Tuesday, September 02, 2014

Haters gonna hate; whiny hacks gonna whine

(I)t is one of life's most pronounced ironies that the senator who represents Vegas is such a dim bulb.
-Dennis Miller, referring to Sen. Harry Reid.


When the U.S. Senate next convenes, they will have little more than two weeks to tend to business before heading home in late September. Naturally there is a lot to address, whether it's the continued barbaric killings of Americans by ISIS, a National Debt drawing ever closer to $18 trillion or the multiple jobs bills passed by the U.S. House, which are piling up on Reid's desk.

Apparently all of the aforementioned pressing issues take a distant second to Reid's continued obsession with Charles and David Koch.

Reid has decreed that the Senate's first order of legislative business will be a proposed constitutional amendment that would give Congress the power to regulate every dollar raised and every dollar spent by every political campaign in America.

Put aside the merits — or lack of them — of this particular proposal. Amending the Constitution requires a two-thirds vote in both House and Senate, plus ratification by three-quarters of the states. This particular amendment, supported mostly by progressive Democrats, won't even get past the first step. So why would Reid devote precious time to an entirely futile exercise?

Because the Senate's brief two weeks in Washington are all about the campaign to come.

In recent months, Reid has used the proposed amendment as a way to bash the Koch brothers, the billionaires who fund a number of conservative and libertarian political causes. Some strategists believe villainizing the Kochs will allow Democratic candidates not only to associate Republican opponents with the villains, but also to use the Kochs as a symbol for economic inequality and blame Republicans for the nation's economic woes.

But because of the special nature of constitutional amendments, the coming Senate debate could play out more as a time waster than a serious policy discussion.

Unlike an ordinary bill, a constitutional amendment requires 67 votes to pass. So far, the campaign finance amendment doesn't even have the support of all of the Senate's 55 Democrats, and no Republican has come out in favor of it. Even if every Democrat voted for it, it would fall far short of passage.

It's rare for a Majority Leader to propose a measure he knows has zero chance of passing; that alone suggests the fundamentally political nature of Reid's strategy.

Ah, but this isn't any majority leader. This is a vapid, insufferable hack who essentially calls citizens liars when they convey testimonials of disastrous results due to Obamacare. Reid is also someone who has made racially insensitive remarks about President Obama as well as a bad joke about Asians when in the presence of the Las Vegas Asian Chamber of Commerce.

With all that said, why should it come as any surprise that Reid (who has been Senate Majority Leader for nearly 8 years now) would attempt to use the upper legislative chamber to preserve his stature as Majority Leader?

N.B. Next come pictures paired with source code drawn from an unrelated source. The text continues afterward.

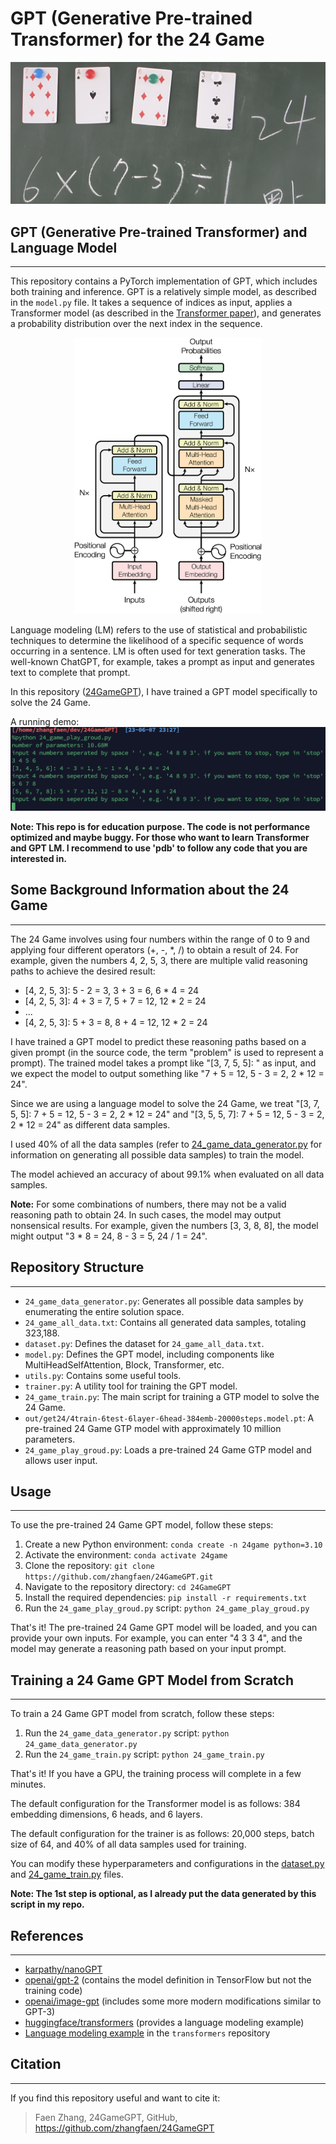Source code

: # GPT (Generative Pre-trained Transformer) for the 24 Game

![24 Game](24-game.png)

## GPT (Generative Pre-trained Transformer) and Language Model
-------
This repository contains a PyTorch implementation of GPT, which includes both training and inference. GPT is a relatively simple model, as described in the `model.py` file. It takes a sequence of indices as input, applies a Transformer model (as described in the [Transformer paper](https://arxiv.org/abs/1706.03762)), and generates a probability distribution over the next index in the sequence.

<center><img src="transformer.jpg" width="300" /></center>

Language modeling (LM) refers to the use of statistical and probabilistic techniques to determine the likelihood of a specific sequence of words occurring in a sentence. LM is often used for text generation tasks. The well-known ChatGPT, for example, takes a prompt as input and generates text to complete that prompt.

In this repository ([24GameGPT](https://github.com/zhangfaen/24GameGPT)), I have trained a GPT model specifically to solve the 24 Game.

A running demo:
![24-game-play-ground-demo](24-game-play-ground-demo.png)

**Note: This repo is for education purpose. The code is not performance optimized and maybe buggy. For those who want to learn Transformer and GPT LM. I recommend to use 'pdb' to follow any code that you are interested in.**

## Some Background Information about the 24 Game
-------
The 24 Game involves using four numbers within the range of 0 to 9 and applying four different operators (+, -, *, /) to obtain a result of 24. For example, given the numbers 4, 2, 5, 3, there are multiple valid reasoning paths to achieve the desired result:

- [4, 2, 5, 3]: 5 - 2 = 3, 3 + 3 = 6, 6 * 4 = 24
- [4, 2, 5, 3]: 4 + 3 = 7, 5 + 7 = 12, 12 * 2 = 24
- ...
- [4, 2, 5, 3]: 5 + 3 = 8, 8 + 4 = 12, 12 * 2 = 24

I have trained a GPT model to predict these reasoning paths based on a given prompt (in the source code, the term "problem" is used to represent a prompt). The trained model takes a prompt like "[3, 7, 5, 5]: " as input, and we expect the model to output something like "7 + 5 = 12, 5 - 3 = 2, 2 * 12 = 24".

Since we are using a language model to solve the 24 Game, we treat "[3, 7, 5, 5]: 7 + 5 = 12, 5 - 3 = 2, 2 * 12 = 24" and "[3, 5, 5, 7]: 7 + 5 = 12, 5 - 3 = 2, 2 * 12 = 24" as different data samples.

I used 40% of all the data samples (refer to [24_game_data_generator.py](24_game_data_generator.py) for information on generating all possible data samples) to train the model.

The model achieved an accuracy of about 99.1% when evaluated on all data samples.

**Note:** For some combinations of numbers, there may not be a valid reasoning path to obtain 24. In such cases, the model may output nonsensical results. For example, given the numbers [3, 3, 8, 8], the model might output "3 * 8 = 24, 8 - 3 = 5, 24 / 1 = 24".

## Repository Structure
-------
- `24_game_data_generator.py`: Generates all possible data samples by enumerating the entire solution space.
- `24_game_all_data.txt`: Contains all generated data samples, totaling 323,188.
- `dataset.py`: Defines the dataset for `24_game_all_data.txt`.
- `model.py`: Defines the GPT model, including components like MultiHeadSelfAttention, Block, Transformer, etc.
- `utils.py`: Contains some useful tools.
- `trainer.py`: A utility tool for training the GPT model.
- `24_game_train.py`: The main script for training a GTP model to solve the 24 Game.
- `out/get24/4train-6test-6layer-6head-384emb-20000steps.model.pt`: A pre-trained 24 Game GTP model with approximately 10 million parameters.
- `24_game_play_groud.py`: Loads a pre-trained 24 Game GTP model and allows user input.

## Usage
-------
To use the pre-trained 24 Game GPT model, follow these steps:

1. Create a new Python environment: `conda create -n 24game python=3.10`
2. Activate the environment: `conda activate 24game`
3. Clone the repository: `git clone https://github.com/zhangfaen/24GameGPT.git`
4. Navigate to the repository directory: `cd 24GameGPT`
5. Install the required dependencies: `pip install -r requirements.txt`
6. Run the `24_game_play_groud.py` script: `python 24_game_play_groud.py`

That's it! The pre-trained 24 Game GPT model will be loaded, and you can provide your own inputs. For example, you can enter "4 3 3 4", and the model may generate a reasoning path based on your input prompt.

## Training a 24 Game GPT Model from Scratch
-------
To train a 24 Game GPT model from scratch, follow these steps:

1. Run the `24_game_data_generator.py` script: `python 24_game_data_generator.py` 
2. Run the `24_game_train.py` script: `python 24_game_train.py`

That's it! If you have a GPU, the training process will complete in a few minutes.

The default configuration for the Transformer model is as follows: 384 embedding dimensions, 6 heads, and 6 layers.

The default configuration for the trainer is as follows: 20,000 steps, batch size of 64, and 40% of all data samples used for training.

You can modify these hyperparameters and configurations in the [dataset.py](dataset.py) and [24_game_train.py](24_game_train.py) files.

**Note: The 1st step is optional, as I already put the data generated by this script in my repo.**

## References
-------
- [karpathy/nanoGPT](https://github.com/karpathy/nanoGPT)
- [openai/gpt-2](https://github.com/openai/gpt-2) (contains the model definition in TensorFlow but not the training code)
- [openai/image-gpt](https://github.com/openai/image-gpt) (includes some more modern modifications similar to GPT-3)
- [huggingface/transformers](https://github.com/huggingface/transformers) (provides a language modeling example)
- [Language modeling example](https://github.com/huggingface/transformers/tree/master/examples/pytorch/language-modeling) in the `transformers` repository

## Citation
-------
If you find this repository useful and want to cite it:

> Faen Zhang, 24GameGPT, GitHub, https://github.com/zhangfaen/24GameGPT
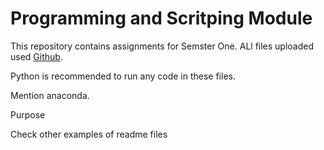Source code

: # Programming and Scritping Module 

This repository contains assignments for Semster One.
ALl files uploaded used [Github](https://code.visualstudio.com/). 

Python is recommended to run any code in these files.

Mention anaconda.

Purpose

Check other examples of readme files




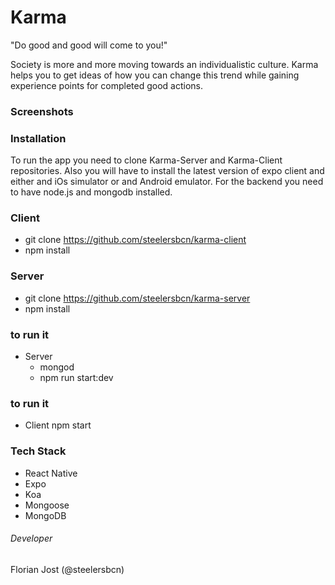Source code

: # Karma

"Do good and good will come to you!"

Society is more and more moving towards an individualistic culture. Karma helps you to get ideas of how you can change this trend while gaining experience points for completed good actions.

### Screenshots
   

### Installation
To run the app you need to clone Karma-Server and Karma-Client repositories. Also you will have to install the latest version of expo client and either and iOs simulator or and Android emulator. For the backend you need to have node.js and mongodb installed.

### Client
* git clone https://github.com/steelersbcn/karma-client
* npm install

### Server
* git clone https://github.com/steelersbcn/karma-server
* npm install

### to run it
* Server
   * mongod
   * npm run start:dev

### to run it
* Client
   npm start

### Tech Stack
* React Native
* Expo
* Koa
* Mongoose
* MongoDB

###### Developer
Florian Jost (@steelersbcn)
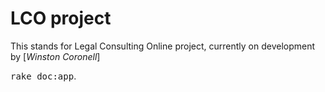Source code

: # LCO project 

This stands for Legal Consulting Online project, currently on development by [*Winston Coronell*]


<tt>rake doc:app</tt>.
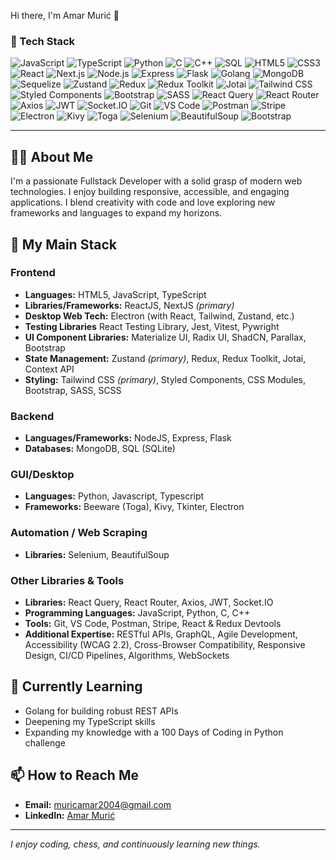 Hi there, I'm Amar Murić 👋

### 🚀 Tech Stack
![JavaScript](https://img.shields.io/badge/JavaScript-F7DF1E?logo=javascript&logoColor=black)
![TypeScript](https://img.shields.io/badge/TypeScript-3178C6?logo=typescript&logoColor=white)
![Python](https://img.shields.io/badge/Python-3776AB?logo=python&logoColor=white)
![C](https://img.shields.io/badge/C-A8B9CC?logo=c&logoColor=white)
![C++](https://img.shields.io/badge/C++-00599C?logo=c%2B%2B&logoColor=white)
![SQL](https://img.shields.io/badge/SQL-4479A1?logo=postgresql&logoColor=white)
![HTML5](https://img.shields.io/badge/HTML5-E34F26?logo=html5&logoColor=white)
![CSS3](https://img.shields.io/badge/CSS3-1572B6?logo=css3&logoColor=white)
![React](https://img.shields.io/badge/React-61DAFB?logo=react&logoColor=black)
![Next.js](https://img.shields.io/badge/Next.js-000000?logo=next.js&logoColor=white)
![Node.js](https://img.shields.io/badge/Node.js-339933?logo=node.js&logoColor=white)
![Express](https://img.shields.io/badge/Express-000000?logo=express&logoColor=white)
![Flask](https://img.shields.io/badge/Flask-000000?logo=flask&logoColor=white)
![Golang](https://img.shields.io/badge/Go-00ADD8?logo=go&logoColor=white)
![MongoDB](https://img.shields.io/badge/MongoDB-47A248?logo=mongodb&logoColor=white)
![Sequelize](https://img.shields.io/badge/Sequelize-52B0E7?logo=sequelize&logoColor=white)
![Zustand](https://img.shields.io/badge/Zustand-FFB800?logo=zustand&logoColor=white)
![Redux](https://img.shields.io/badge/Redux-764ABC?logo=redux&logoColor=white)
![Redux Toolkit](https://img.shields.io/badge/Redux_Toolkit-764ABC?logo=redux&logoColor=white)
![Jotai](https://img.shields.io/badge/Jotai-FFB800?logo=jotai&logoColor=white)
![Tailwind CSS](https://img.shields.io/badge/Tailwind_CSS-38B2AC?logo=tailwind-css&logoColor=white)
![Styled Components](https://img.shields.io/badge/Styled_Components-DB7093?logo=styled-components&logoColor=white)
![Bootstrap](https://img.shields.io/badge/Bootstrap-7952B3?logo=bootstrap&logoColor=white)
![SASS](https://img.shields.io/badge/SASS-CC6699?logo=sass&logoColor=white)
![React Query](https://img.shields.io/badge/React_Query-FF4154?logo=reactquery&logoColor=white)
![React Router](https://img.shields.io/badge/React_Router-CA4245?logo=reactrouter&logoColor=white)
![Axios](https://img.shields.io/badge/Axios-5A29E4?logo=axios&logoColor=white)
![JWT](https://img.shields.io/badge/JWT-000000?logo=json-web-token&logoColor=white)
![Socket.IO](https://img.shields.io/badge/Socket.IO-010101?logo=socket.io&logoColor=white)
![Git](https://img.shields.io/badge/Git-F05032?logo=git&logoColor=white)
![VS Code](https://img.shields.io/badge/VS_Code-007ACC?logo=visual-studio-code&logoColor=white)
![Postman](https://img.shields.io/badge/Postman-FF6C37?logo=postman&logoColor=white)
![Stripe](https://img.shields.io/badge/Stripe-635BFF?logo=stripe&logoColor=white)
![Electron](https://img.shields.io/badge/Electron-47848F?logo=electron&logoColor=white)
![Kivy](https://img.shields.io/badge/Kivy-20B2AA?logo=python&logoColor=white)
![Toga](https://img.shields.io/badge/Toga-512DA8?logo=python&logoColor=white)
![Selenium](https://img.shields.io/badge/Selenium-43B02A?logo=selenium&logoColor=white)
![BeautifulSoup](https://img.shields.io/badge/BeautifulSoup-ffffff?logo=python&logoColor=black)
![Bootstrap](https://img.shields.io/badge/Bootstrap-5.3-blueviolet?logo=bootstrap&logoColor=white)

---

## 👨‍💻 About Me  

I'm a passionate Fullstack Developer with a solid grasp of modern web technologies. I enjoy building responsive, accessible, and engaging applications. I blend creativity with code and love exploring new frameworks and languages to expand my horizons.

## 🚀 My Main Stack  

### Frontend  
- **Languages:** HTML5, JavaScript, TypeScript  
- **Libraries/Frameworks:** ReactJS, NextJS *(primary)*
- **Desktop Web Tech:** Electron (with React, Tailwind, Zustand, etc.)
- **Testing Libraries** React Testing Library, Jest, Vitest, Pywright
- **UI Component Libraries:** Materialize UI, Radix UI, ShadCN, Parallax, Bootstrap  
- **State Management:** Zustand *(primary)*, Redux, Redux Toolkit, Jotai, Context API  
- **Styling:** Tailwind CSS *(primary)*, Styled Components, CSS Modules, Bootstrap, SASS, SCSS  

### Backend  
- **Languages/Frameworks:** NodeJS, Express, Flask  
- **Databases:** MongoDB, SQL (SQLite)

### GUI/Desktop
- **Languages:** Python, Javascript, Typescript  
- **Frameworks:** Beeware (Toga), Kivy, Tkinter, Electron

### Automation / Web Scraping  
- **Libraries:** Selenium, BeautifulSoup

### Other Libraries & Tools  
- **Libraries:** React Query, React Router, Axios, JWT, Socket.IO  
- **Programming Languages:** JavaScript, Python, C, C++  
- **Tools:** Git, VS Code, Postman, Stripe, React & Redux Devtools  
- **Additional Expertise:** RESTful APIs, GraphQL, Agile Development, Accessibility (WCAG 2.2), Cross-Browser Compatibility, Responsive Design, CI/CD Pipelines, Algorithms, WebSockets  

## 🌱 Currently Learning  
- Golang for building robust REST APIs  
- Deepening my TypeScript skills  
- Expanding my knowledge with a 100 Days of Coding in Python challenge  

## 📫 How to Reach Me  
- **Email:** [muricamar2004@gmail.com](mailto:muricamar2004@gmail.com)  
- **LinkedIn:** [Amar Murić](https://www.linkedin.com/in/amar-muri%C4%87-52564b2a2/)  

---

*I enjoy coding, chess, and continuously learning new things.*
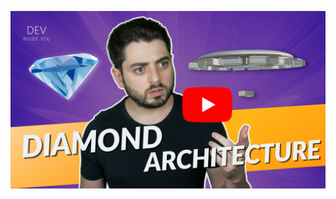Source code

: [![Watch on YouTube](resources/thumbnail_youtube.jpg)](https://www.youtube.com/playlist?list=PLJGDHERh23x8i0UudLmrkBqLiJVj8sA7P "Watch on YouTube")
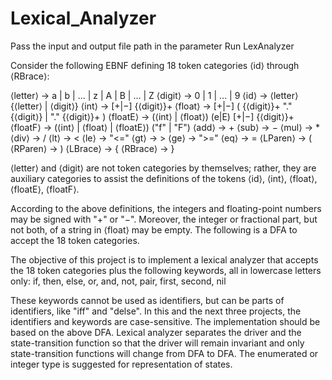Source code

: # Lexical_Analyzer
Pass the input and output file path in the parameter 
Run LexAnalyzer


Consider the following EBNF defining 18 token categories ⟨id⟩ through ⟨RBrace⟩:

⟨letter⟩ → a | b | ... | z | A | B | ... | Z
⟨digit⟩ → 0 | 1 | ... | 9
⟨id⟩ → ⟨letter⟩ {⟨letter⟩ | ⟨digit⟩}
⟨int⟩ → [+|−] {⟨digit⟩}+
⟨float⟩ → [+|−] ( {⟨digit⟩}+ "." {⟨digit⟩}  |  "." {⟨digit⟩}+ )
⟨floatE⟩ → (⟨int⟩ | ⟨float⟩) (e|E) [+|−] {⟨digit⟩}+
⟨floatF⟩ → (⟨int⟩ | ⟨float⟩ | ⟨floatE⟩) ("f" | "F")
⟨add⟩ → +
⟨sub⟩ → −
⟨mul⟩ → *
⟨div⟩ → /
⟨lt⟩ → <
⟨le⟩ → "<="
⟨gt⟩ → >
⟨ge⟩ → ">="
⟨eq⟩ → =
⟨LParen⟩ → (
⟨RParen⟩ → )
⟨LBrace⟩ → {
⟨RBrace⟩ → }

⟨letter⟩ and ⟨digit⟩ are not token categories by themselves; 
rather, they are auxiliary categories to assist the definitions of the tokens ⟨id⟩, ⟨int⟩, ⟨float⟩, ⟨floatE⟩, ⟨floatF⟩.

According to the above definitions, the integers and floating-point numbers may be signed with "+" or "−". 
Moreover, the integer or fractional part, but not both, of a string in ⟨float⟩ may be empty. 
The following is a DFA to accept the 18 token categories.

The objective of this project is to implement a lexical analyzer that accepts the 18 token 
categories plus the following keywords, all in lowercase letters only:
    if, then, else, or, and, not, pair, first, second, nil
    
These keywords cannot be used as identifiers, but can be parts of identifiers, like "iff" and "delse". 
In this and the next three projects, the identifiers and keywords are case-sensitive. 
The implementation should be based on the above DFA. 
Lexical analyzer separates the driver and the state-transition function so that the driver will remain invariant and only state-transition functions will change from DFA to DFA. 
The enumerated or integer type is suggested for representation of states.
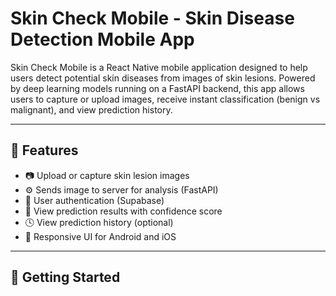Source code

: # **Skin Check Mobile** - Skin Disease Detection Mobile App

Skin Check Mobile is a React Native mobile application designed to help users detect potential skin diseases from images of skin lesions. Powered by deep learning models running on a FastAPI backend, this app allows users to capture or upload images, receive instant classification (benign vs malignant), and view prediction history.

---

## 📱 Features

- 📷 Upload or capture skin lesion images
- ⚙️ Sends image to server for analysis (FastAPI)
- 🔐 User authentication (Supabase)
- 🧠 View prediction results with confidence score
- 🕓 View prediction history (optional)
- 🎨 Responsive UI for Android and iOS

---


## 🚀 Getting Started

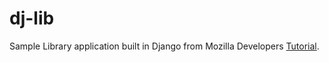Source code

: # dj-lib
Sample Library application built in Django from Mozilla Developers [Tutorial](https://developer.mozilla.org/en-US/docs/Learn/Server-side/Django/Tutorial_local_library_website).
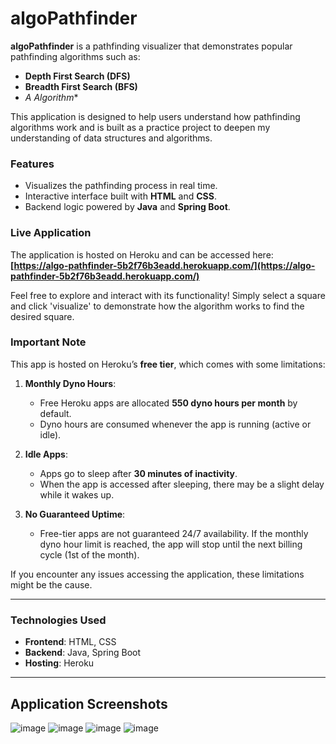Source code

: # algoPathfinder
**algoPathfinder** is a pathfinding visualizer that demonstrates popular pathfinding algorithms such as:
- **Depth First Search (DFS)**
- **Breadth First Search (BFS)**
- **A* Algorithm**

This application is designed to help users understand how pathfinding algorithms work and is built as a practice project to deepen my understanding of data structures and algorithms.

### **Features**
- Visualizes the pathfinding process in real time.
- Interactive interface built with **HTML** and **CSS**.
- Backend logic powered by **Java** and **Spring Boot**.

### **Live Application**
The application is hosted on Heroku and can be accessed here:
**[https://algo-pathfinder-5b2f76b3eadd.herokuapp.com/](https://algo-pathfinder-5b2f76b3eadd.herokuapp.com/)**

Feel free to explore and interact with its functionality!
Simply select a square and click 'visualize' to demonstrate how the algorithm works to find the desired square. 

### **Important Note**
This app is hosted on Heroku’s **free tier**, which comes with some limitations:
1. **Monthly Dyno Hours**: 
   - Free Heroku apps are allocated **550 dyno hours per month** by default.
   - Dyno hours are consumed whenever the app is running (active or idle).

2. **Idle Apps**:
   - Apps go to sleep after **30 minutes of inactivity**.
   - When the app is accessed after sleeping, there may be a slight delay while it wakes up.

3. **No Guaranteed Uptime**:
   - Free-tier apps are not guaranteed 24/7 availability. If the monthly dyno hour limit is reached, the app will stop until the next billing cycle (1st of the month).


If you encounter any issues accessing the application, these limitations might be the cause.

---

### **Technologies Used**
- **Frontend**: HTML, CSS
- **Backend**: Java, Spring Boot
- **Hosting**: Heroku

------------------------------------------------------------------------------
Application Screenshots
------------------------------------------------------------------------------

![image](https://github.com/user-attachments/assets/00c68287-b5ed-42d3-8632-3a3b23168949)
![image](https://github.com/user-attachments/assets/96f6e00e-7da4-4101-8565-6db9d67b21dc)
![image](https://github.com/user-attachments/assets/2e20dee6-a451-4cfb-820c-5e3c38697244)
![image](https://github.com/user-attachments/assets/854fbe9b-fb32-4904-b0b3-741e616fa792)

The Republicans have a legitimate chance to seize control of the Senate this November, thus giving the GOP complete control of Congress. That has to have Dingy Harry sputtering in his Metamucil.

It's no coincidence that President Obama rarely (if ever) refers to the Senate when speaking of a dysfunctional Congress given that said body is controlled by his own party. But perhaps the more prevalent reason Obama steers clear of mentioning the Senate is it would shine a light on the droning septuagenarian leader who whines about not being able to go home to enjoy his pomegranate trees in Nevada because of that pesky legislation he was elected to enact.

It may not be the worst idea in the world for the National Republican Senatorial Committee to buy TV ads which merely play Reid's incessant buffoonery on an endless loop.